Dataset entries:
————————

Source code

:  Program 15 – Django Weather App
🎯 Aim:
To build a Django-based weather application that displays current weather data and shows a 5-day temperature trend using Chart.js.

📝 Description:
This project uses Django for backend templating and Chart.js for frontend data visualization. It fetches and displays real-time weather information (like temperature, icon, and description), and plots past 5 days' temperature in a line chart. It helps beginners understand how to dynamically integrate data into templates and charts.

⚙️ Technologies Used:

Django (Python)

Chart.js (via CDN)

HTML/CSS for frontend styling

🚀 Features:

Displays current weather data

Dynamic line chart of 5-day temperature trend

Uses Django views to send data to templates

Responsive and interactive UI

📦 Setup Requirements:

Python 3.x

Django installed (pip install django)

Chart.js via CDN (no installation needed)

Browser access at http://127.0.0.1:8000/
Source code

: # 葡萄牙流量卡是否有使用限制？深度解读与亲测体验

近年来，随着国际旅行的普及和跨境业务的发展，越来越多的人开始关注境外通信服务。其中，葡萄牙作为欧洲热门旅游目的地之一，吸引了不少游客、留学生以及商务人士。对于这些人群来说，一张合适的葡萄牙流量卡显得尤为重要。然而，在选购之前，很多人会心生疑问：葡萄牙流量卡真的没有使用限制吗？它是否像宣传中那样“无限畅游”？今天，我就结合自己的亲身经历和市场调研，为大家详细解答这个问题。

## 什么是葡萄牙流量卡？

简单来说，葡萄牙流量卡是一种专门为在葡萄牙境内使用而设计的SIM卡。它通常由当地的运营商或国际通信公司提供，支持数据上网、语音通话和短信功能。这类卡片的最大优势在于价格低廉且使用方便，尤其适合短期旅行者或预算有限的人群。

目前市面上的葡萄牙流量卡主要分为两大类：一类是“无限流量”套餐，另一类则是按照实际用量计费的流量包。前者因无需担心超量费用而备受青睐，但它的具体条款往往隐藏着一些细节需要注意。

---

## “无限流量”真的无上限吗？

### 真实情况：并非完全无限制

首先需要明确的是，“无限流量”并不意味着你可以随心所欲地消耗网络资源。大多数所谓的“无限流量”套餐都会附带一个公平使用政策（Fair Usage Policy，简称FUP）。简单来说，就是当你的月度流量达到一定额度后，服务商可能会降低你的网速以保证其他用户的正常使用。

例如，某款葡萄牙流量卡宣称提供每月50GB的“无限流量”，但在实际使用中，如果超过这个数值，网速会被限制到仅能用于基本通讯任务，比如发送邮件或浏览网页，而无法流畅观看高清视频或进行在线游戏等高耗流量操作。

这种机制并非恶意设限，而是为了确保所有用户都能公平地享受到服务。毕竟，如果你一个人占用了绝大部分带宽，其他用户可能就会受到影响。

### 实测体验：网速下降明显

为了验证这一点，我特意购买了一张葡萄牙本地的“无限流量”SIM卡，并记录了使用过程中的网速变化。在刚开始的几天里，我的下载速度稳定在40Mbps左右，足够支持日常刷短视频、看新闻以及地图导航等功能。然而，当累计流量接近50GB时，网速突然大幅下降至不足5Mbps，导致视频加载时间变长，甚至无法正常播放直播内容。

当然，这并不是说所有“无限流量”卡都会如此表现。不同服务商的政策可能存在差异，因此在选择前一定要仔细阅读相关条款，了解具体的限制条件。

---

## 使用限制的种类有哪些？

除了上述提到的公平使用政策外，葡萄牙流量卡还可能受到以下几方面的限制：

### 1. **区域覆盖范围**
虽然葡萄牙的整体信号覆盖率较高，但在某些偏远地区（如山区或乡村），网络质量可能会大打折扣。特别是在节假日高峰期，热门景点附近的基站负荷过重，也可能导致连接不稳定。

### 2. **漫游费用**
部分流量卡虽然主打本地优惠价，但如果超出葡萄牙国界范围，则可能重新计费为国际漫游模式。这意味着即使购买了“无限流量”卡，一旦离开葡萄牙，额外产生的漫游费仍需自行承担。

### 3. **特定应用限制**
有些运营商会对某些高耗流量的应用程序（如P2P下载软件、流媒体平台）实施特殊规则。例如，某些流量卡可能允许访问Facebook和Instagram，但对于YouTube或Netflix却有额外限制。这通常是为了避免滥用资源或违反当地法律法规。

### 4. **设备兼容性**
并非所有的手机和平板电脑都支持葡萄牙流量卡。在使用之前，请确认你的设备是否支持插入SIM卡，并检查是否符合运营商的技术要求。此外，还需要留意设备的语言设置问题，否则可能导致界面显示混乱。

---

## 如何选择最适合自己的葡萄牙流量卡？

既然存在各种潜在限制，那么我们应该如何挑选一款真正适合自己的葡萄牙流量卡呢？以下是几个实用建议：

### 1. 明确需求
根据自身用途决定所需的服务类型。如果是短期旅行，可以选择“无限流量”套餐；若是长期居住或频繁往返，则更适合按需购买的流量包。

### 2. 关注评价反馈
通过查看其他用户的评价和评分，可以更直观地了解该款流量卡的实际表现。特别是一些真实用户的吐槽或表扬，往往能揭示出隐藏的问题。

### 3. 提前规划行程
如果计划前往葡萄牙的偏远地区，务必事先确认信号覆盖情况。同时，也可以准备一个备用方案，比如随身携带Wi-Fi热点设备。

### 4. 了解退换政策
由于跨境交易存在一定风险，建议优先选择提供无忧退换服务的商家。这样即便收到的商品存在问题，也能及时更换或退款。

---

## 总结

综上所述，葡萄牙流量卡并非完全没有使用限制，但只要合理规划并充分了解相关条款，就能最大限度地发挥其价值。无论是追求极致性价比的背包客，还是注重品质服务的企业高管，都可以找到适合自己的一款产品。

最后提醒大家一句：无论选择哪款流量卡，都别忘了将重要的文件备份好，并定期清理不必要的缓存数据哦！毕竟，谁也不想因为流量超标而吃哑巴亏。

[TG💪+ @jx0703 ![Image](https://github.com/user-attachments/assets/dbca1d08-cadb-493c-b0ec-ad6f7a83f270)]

————————

#### [Task instructions]
Select all lines with the word "temperature" from the entries above.

#### [Answer space]
To build a Django-based weather application that displays current weather data and shows a 5-day temperature trend using Chart.js.
This project uses Django for backend templating and Chart.js for frontend data visualization. It fetches and displays real-time weather information (like temperature, icon, and description), and plots past 5 days' temperature in a line chart. It helps beginners understand how to dynamically integrate data into templates and charts.
Dynamic line chart of 5-day temperature trend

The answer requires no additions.